Important Additional Information and Where to Find It
This communication is not intended to and does not constitute an offer to sell or the solicitation of an offer to subscribe for or buy or an invitation to purchase or subscribe for any securities or the solicitation of any vote or approval in any jurisdiction, nor shall there be any sale, issuance or transfer of securities in any jurisdiction in contravention of applicable law. In connection with the proposed transaction between Taylor Morrison and AV Homes, Taylor Morrison has filed with the U.S. Securities and Exchange Commission a registration statement on Form S-4 that includes a Proxy Statement of AV Homes that also constitutes a Prospectus of Taylor Morrison (the “Proxy Statement/Prospectus”). AV Homes has mailed to its shareholders the definitive Proxy Statement/Prospectus in connection with the transaction. INVESTORS AND SECURITY HOLDERS OF AV HOMES ARE URGED TO READ THE PROXY STATEMENT/PROSPECTUS AND OTHER RELEVANT DOCUMENTS FILED OR TO BE FILED WITH THE SEC CAREFULLY WHEN IT BECOMES AVAILABLE BECAUSE IT WILL CONTAIN IMPORTANT INFORMATION ABOUT TAYLOR MORRISON, AV HOMES, THE TRANSACTION AND RELATED MATTERS. Investors and security holders may obtain free copies of the Proxy Statement/Prospectus and other documents filed with the SEC by Taylor Morrison and AV Homes through the website maintained by the SEC at www.sec.gov. In addition, investors and security holders may obtain free copies of the documents filed with the SEC by Taylor Morrison in the Investor Relations section of Taylor Morrison’s website at http://investors.taylormorrison.com or by contacting Taylor Morrison’s Investor Relations at firstname.lastname@example.org or by calling (480) 734-2060, and may obtain free copies of the documents filed with the SEC by AV Homes in the Investor Relations section of AV Homes’ website at http://investors.avhomesinc.com or by contacting AV Homes’ Investor Relations at email@example.com or by calling (480) 214-7408.

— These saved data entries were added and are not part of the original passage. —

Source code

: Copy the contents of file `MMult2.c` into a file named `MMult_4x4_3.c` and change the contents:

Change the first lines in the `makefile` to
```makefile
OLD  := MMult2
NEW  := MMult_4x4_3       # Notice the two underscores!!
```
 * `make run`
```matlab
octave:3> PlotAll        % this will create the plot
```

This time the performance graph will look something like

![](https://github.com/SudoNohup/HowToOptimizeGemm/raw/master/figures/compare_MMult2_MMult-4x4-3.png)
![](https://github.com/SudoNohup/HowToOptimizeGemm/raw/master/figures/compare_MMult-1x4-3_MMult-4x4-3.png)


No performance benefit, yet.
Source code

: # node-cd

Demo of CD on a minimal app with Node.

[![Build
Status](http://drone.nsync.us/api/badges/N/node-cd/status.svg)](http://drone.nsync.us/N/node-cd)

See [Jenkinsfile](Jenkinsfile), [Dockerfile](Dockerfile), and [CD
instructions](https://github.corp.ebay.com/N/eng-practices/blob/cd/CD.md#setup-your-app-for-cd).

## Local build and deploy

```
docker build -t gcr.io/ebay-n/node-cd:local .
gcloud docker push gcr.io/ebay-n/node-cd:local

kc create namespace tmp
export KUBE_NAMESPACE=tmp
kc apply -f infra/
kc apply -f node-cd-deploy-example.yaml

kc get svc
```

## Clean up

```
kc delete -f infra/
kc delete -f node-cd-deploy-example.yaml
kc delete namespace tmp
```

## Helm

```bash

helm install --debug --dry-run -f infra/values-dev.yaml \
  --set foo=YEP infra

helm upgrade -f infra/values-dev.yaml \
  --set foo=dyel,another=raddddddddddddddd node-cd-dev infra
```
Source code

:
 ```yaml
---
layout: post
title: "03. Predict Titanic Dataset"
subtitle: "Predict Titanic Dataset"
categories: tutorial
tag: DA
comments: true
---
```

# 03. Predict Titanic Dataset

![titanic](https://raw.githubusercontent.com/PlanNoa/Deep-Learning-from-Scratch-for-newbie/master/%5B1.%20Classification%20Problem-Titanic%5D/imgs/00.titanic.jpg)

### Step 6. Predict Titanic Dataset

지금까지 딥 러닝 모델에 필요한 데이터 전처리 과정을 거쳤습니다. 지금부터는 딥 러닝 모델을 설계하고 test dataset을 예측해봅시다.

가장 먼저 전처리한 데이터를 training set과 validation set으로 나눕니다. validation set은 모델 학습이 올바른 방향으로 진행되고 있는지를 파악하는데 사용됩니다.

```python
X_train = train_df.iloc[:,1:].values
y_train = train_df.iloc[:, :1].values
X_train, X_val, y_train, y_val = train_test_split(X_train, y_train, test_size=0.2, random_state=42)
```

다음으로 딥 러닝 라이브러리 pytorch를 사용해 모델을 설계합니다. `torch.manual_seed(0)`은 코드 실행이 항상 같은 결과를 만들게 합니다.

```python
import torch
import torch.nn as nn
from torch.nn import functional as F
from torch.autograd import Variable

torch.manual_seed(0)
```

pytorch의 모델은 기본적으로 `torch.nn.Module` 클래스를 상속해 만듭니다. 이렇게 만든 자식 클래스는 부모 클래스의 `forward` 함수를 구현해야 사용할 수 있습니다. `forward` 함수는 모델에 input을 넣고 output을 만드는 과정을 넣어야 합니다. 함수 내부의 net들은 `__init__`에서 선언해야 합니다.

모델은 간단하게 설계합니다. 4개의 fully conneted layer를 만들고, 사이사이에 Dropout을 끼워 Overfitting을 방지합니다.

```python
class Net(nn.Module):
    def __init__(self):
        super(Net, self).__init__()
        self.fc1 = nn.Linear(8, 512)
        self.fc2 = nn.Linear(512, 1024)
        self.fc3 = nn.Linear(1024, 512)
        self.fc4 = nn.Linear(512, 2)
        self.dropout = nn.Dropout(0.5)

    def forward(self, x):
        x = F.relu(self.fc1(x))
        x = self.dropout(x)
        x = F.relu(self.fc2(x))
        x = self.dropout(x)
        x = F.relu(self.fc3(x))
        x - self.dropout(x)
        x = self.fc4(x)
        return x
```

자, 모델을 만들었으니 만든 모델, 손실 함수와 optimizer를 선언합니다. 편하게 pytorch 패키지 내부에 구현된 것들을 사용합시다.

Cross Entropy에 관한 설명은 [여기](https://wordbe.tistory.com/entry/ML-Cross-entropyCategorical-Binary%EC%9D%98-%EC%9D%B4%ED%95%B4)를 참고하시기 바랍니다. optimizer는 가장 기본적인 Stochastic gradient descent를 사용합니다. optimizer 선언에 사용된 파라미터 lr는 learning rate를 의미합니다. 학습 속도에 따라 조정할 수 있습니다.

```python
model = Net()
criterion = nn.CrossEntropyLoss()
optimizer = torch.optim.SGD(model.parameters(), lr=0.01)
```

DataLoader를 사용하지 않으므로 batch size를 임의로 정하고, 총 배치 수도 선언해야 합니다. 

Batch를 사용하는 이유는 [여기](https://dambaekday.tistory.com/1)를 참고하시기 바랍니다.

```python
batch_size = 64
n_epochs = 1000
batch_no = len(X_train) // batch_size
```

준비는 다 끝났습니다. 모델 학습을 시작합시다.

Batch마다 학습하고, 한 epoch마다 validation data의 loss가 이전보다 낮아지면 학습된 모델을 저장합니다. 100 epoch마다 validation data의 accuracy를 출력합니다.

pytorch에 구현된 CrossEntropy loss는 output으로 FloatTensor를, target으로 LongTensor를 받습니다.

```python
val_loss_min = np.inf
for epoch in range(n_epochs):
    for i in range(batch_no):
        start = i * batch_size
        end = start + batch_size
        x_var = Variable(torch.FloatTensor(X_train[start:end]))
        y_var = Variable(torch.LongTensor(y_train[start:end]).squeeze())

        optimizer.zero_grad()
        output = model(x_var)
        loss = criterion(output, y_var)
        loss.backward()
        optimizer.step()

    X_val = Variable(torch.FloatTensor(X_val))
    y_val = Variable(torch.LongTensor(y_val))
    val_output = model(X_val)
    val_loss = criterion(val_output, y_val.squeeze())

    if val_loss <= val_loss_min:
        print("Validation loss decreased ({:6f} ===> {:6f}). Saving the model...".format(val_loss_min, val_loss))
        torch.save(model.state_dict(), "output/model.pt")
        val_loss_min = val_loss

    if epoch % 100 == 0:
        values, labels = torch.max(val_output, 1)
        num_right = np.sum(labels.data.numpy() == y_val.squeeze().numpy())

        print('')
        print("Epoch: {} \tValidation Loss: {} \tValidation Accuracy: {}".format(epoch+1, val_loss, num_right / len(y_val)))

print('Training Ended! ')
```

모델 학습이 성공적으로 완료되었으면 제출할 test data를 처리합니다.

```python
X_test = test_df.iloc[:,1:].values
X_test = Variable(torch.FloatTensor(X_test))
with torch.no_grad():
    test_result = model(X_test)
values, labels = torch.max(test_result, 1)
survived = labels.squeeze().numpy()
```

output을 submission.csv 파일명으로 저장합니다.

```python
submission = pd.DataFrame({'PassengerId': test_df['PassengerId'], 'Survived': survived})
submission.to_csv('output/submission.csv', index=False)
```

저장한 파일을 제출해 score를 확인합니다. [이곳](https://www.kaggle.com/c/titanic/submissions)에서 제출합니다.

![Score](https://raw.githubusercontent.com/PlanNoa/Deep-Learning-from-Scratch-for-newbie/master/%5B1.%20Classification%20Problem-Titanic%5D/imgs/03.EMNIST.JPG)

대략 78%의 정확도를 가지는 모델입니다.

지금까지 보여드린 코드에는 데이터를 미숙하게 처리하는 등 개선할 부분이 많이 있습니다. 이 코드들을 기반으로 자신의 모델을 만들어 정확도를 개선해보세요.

Participants in the Merger Solicitation
Taylor Morrison, AV Homes and certain of their respective directors, executive officers and employees may be considered participants in the solicitation of proxies in connection with the proposed transaction. Information regarding the persons who may, under the rules of the SEC, be deemed participants in the solicitation of the shareholders of AV Homes in connection with the transaction, including a description of their respective direct or indirect interests, by security holdings or otherwise, is included in the Proxy Statement/Prospectus described above. Additional information regarding Taylor Morrison’s directors and executive officers is also included in Taylor Morrison’s proxy statement for its 2018 Annual Meeting of Shareholders, which was filed with the SEC on April 17, 2018, or its Annual Report on Form 10-K for the year ended December 31, 2017, which was filed with the SEC on February 21, 2018, and information regarding AV Homes’ directors and executive officers is also included in AV Homes’ proxy statement for its 2018 Annual Meeting of Stockholders, which was filed with the SEC on April 18, 2018, or its Annual Report on Form 10-K for the year ended December 31, 2017, which was filed with the SEC on February 23, 2018. These documents are available free of charge as described above.